スペインのボルハの教会の壁画修復しちゃったおばあさん事件の時はこの映画のことを思い出しましたよ。
やっぱMr.ビーンの「修復」はすごいです。彼には勝てませんね。

彼がふざけない演技している事ってあります?
結構渋い演技もできそうだけど。ヤクザとか

ホイッスラーの「灰色と黒のアレンジメント―母の肖像」はいまでも本物がちゃんとオルセーにあるみたいです。安心しました~♪

イギリスの人気TVシリーズの「MR.ビーン」の映画化第一弾ですが、こういう笑いはショートコントのほうが冴えると思う。
映画では全くセリフがないわけにもいかず、あまり喋らないMr.ビーンにちょっとイライラしてしまう場面もありました。

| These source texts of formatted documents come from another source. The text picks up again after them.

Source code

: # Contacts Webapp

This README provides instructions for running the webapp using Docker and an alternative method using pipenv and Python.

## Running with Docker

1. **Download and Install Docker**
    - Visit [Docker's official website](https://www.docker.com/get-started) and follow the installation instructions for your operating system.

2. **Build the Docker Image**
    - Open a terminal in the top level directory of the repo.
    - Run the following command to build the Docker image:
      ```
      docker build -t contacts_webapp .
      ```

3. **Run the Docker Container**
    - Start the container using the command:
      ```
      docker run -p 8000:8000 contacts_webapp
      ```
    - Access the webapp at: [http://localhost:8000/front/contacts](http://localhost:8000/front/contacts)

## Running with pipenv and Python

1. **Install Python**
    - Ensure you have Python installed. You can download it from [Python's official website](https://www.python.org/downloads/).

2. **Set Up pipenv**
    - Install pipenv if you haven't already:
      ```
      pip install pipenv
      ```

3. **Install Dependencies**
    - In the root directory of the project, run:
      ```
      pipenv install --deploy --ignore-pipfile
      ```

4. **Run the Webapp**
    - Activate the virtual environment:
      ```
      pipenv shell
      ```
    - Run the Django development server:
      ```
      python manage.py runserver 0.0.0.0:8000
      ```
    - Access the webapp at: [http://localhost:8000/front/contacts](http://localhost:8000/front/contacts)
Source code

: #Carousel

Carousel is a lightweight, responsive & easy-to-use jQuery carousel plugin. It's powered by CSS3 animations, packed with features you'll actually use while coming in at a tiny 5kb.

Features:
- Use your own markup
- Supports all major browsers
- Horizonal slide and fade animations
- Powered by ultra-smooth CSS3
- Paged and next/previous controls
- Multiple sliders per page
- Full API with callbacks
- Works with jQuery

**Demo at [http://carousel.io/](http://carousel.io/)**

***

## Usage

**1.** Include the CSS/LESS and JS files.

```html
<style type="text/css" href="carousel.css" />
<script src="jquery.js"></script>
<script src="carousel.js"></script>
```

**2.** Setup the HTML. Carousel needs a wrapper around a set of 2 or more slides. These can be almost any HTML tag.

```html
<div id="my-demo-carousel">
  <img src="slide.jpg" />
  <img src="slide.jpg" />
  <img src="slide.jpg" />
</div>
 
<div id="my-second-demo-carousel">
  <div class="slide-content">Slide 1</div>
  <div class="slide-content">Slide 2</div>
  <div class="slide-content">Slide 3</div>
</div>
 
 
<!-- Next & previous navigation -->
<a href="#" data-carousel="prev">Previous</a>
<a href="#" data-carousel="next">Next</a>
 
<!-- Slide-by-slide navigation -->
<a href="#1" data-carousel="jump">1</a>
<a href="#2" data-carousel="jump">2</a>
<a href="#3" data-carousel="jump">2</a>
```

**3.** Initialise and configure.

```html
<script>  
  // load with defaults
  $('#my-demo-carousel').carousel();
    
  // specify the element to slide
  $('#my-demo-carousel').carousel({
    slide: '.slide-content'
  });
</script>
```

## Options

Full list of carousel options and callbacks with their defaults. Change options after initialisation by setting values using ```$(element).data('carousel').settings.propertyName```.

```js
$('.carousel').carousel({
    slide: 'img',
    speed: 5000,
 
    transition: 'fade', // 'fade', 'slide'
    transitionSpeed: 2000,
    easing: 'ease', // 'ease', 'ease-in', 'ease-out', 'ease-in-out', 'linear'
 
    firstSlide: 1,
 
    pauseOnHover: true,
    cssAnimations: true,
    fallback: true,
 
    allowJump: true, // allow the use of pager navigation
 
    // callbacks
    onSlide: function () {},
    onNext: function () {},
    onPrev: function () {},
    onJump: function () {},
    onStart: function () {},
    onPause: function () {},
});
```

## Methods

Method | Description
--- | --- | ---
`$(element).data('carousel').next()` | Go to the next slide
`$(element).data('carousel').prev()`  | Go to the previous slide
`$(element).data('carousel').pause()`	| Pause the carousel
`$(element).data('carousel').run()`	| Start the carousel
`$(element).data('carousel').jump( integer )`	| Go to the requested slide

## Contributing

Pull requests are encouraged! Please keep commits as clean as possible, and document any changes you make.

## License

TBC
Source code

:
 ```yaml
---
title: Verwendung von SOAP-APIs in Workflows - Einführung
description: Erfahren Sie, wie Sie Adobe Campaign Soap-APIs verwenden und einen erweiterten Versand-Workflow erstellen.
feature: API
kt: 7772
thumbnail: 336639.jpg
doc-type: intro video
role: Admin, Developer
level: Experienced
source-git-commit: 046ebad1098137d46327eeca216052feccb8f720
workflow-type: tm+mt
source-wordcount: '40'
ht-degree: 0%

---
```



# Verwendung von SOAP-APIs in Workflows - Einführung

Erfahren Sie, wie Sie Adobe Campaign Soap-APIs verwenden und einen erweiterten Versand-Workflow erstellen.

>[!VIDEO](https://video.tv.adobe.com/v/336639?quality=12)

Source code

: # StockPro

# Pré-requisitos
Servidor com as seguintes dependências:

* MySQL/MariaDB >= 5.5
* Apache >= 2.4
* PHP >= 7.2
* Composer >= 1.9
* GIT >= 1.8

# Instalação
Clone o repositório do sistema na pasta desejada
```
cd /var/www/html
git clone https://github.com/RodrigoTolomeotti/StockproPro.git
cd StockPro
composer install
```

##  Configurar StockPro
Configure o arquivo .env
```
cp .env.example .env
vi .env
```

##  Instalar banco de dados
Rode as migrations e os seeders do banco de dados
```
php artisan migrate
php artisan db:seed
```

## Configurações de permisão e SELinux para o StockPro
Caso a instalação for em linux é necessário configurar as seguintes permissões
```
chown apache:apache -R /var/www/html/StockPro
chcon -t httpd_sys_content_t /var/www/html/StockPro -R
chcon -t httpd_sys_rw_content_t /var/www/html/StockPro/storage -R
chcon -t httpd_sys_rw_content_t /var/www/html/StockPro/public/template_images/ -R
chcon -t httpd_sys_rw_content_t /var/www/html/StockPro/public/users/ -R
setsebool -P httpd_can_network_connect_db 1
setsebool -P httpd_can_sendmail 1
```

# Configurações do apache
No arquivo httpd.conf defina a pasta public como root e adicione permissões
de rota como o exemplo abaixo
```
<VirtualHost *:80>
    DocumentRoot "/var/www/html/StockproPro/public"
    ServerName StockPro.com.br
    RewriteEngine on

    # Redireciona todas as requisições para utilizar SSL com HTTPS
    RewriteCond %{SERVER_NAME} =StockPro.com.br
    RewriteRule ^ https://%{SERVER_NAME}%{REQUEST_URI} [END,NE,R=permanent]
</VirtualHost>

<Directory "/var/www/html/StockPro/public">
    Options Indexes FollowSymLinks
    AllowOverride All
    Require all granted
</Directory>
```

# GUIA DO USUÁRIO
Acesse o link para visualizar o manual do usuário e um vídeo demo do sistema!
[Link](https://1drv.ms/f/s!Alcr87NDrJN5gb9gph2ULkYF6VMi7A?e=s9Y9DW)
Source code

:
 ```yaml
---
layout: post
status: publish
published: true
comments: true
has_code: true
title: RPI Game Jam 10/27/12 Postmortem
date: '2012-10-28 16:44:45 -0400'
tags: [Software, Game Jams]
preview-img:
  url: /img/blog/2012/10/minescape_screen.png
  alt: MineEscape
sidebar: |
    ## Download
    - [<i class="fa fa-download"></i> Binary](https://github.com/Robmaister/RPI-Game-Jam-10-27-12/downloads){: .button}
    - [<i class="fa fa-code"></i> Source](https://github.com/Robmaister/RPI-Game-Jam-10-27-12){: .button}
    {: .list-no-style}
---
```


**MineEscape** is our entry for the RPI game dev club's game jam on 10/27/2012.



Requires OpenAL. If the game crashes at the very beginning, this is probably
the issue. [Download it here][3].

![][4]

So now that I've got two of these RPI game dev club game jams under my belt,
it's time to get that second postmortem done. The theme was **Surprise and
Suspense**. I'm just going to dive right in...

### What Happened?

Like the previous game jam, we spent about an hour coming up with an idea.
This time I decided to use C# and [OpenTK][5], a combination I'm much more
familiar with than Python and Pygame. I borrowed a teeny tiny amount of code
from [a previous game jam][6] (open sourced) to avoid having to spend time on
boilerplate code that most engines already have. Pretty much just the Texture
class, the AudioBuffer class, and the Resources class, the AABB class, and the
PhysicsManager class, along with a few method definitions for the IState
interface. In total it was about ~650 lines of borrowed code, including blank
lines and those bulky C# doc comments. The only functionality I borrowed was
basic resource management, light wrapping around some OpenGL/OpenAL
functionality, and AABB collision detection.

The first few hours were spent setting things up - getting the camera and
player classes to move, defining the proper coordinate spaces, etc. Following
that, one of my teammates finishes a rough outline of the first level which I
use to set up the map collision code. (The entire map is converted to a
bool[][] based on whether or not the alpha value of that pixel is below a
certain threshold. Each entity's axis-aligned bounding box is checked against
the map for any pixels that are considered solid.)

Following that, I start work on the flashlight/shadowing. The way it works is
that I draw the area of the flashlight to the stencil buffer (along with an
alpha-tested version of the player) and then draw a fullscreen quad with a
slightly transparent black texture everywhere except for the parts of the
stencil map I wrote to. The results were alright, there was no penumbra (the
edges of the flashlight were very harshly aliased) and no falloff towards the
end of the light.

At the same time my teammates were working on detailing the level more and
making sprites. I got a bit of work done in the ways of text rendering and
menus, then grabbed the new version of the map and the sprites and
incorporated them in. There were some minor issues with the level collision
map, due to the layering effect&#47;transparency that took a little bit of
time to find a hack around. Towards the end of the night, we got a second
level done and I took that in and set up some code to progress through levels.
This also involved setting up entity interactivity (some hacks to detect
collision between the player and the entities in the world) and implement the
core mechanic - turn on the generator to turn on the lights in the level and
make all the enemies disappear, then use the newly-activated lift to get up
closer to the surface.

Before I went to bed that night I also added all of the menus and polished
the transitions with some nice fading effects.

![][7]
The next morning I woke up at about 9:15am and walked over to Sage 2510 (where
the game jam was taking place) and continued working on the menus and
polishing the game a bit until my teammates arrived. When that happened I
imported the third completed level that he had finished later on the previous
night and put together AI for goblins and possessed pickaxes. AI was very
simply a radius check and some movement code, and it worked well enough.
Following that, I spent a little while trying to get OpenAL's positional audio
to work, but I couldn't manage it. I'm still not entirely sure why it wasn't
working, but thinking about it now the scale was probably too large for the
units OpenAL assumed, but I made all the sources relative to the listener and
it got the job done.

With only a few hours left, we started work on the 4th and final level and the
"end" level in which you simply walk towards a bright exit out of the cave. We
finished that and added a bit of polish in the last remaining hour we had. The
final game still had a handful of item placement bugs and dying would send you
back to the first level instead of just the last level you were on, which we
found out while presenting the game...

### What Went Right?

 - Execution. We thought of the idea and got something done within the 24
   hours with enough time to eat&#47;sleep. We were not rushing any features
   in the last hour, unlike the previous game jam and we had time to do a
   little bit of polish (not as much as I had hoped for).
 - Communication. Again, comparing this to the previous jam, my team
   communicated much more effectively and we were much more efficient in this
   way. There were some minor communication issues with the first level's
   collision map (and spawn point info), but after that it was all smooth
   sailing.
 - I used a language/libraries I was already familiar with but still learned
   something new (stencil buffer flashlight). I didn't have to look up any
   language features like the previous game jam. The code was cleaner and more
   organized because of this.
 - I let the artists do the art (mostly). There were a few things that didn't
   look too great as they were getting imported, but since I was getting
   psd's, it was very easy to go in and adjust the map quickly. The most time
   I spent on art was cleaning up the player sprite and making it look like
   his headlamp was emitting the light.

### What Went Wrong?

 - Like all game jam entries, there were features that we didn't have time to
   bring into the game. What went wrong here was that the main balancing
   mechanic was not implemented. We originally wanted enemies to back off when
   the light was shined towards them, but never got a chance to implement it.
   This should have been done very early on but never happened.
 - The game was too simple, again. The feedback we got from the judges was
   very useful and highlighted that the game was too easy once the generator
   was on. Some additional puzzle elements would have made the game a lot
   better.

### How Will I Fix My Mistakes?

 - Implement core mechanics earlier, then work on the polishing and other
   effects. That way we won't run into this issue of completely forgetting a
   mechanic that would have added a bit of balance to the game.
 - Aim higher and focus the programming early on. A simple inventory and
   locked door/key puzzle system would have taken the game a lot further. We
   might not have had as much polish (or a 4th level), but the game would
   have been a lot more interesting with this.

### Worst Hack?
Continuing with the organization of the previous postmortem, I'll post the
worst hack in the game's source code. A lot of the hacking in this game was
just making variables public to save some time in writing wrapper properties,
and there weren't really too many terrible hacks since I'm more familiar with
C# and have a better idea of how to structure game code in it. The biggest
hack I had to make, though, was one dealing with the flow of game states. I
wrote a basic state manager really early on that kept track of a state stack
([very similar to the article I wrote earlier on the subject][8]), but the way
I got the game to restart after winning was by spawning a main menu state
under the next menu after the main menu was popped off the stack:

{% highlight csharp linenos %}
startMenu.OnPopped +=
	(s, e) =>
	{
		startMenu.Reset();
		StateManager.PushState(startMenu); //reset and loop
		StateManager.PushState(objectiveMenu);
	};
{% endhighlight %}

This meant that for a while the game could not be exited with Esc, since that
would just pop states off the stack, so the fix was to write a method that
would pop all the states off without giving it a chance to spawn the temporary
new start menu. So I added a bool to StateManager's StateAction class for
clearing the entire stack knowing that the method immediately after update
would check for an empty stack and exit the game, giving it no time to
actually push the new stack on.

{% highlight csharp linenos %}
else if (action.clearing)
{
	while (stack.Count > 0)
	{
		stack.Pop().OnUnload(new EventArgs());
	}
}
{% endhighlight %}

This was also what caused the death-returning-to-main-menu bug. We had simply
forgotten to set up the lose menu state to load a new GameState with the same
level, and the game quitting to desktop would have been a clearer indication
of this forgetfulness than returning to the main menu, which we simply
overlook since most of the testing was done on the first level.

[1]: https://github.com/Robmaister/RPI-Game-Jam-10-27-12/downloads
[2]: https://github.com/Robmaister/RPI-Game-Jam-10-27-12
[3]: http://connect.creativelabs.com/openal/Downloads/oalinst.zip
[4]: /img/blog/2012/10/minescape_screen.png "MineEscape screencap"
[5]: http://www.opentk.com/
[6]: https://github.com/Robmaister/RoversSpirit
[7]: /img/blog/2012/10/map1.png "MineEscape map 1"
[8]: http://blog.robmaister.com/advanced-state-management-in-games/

アメリカのロサンゼルスが舞台の英米共同制作作品とありますが、
イギリス人ってやはりアメリカをバカにしているんではないかと思いますね。
つまり芸術が何たるかを所詮アメリカ人はわからないのさ
「権威のある博士」「高額な絵画」そういうことでしか評価できない。
彼らには本物なんて不要なんだ。宝の持ち腐れなんだから、ポスターでも拝んでおけ
と揶揄した心がどこかにあるように見えてなりません。
ホイッスラーという画家はアメリカ人ですが、印象派画家としてイギリスで活動をしていたという背景もあります。
英国はホイッスラーの名画の「里帰り」を認めない…という気分もあるのかなぁ、なんて。


【おまけ】
除幕式に有名な芸能人でも呼ぼうかという発案にジョン・ボンジョビがいいわ。という女性スタッフの会話が出てきます。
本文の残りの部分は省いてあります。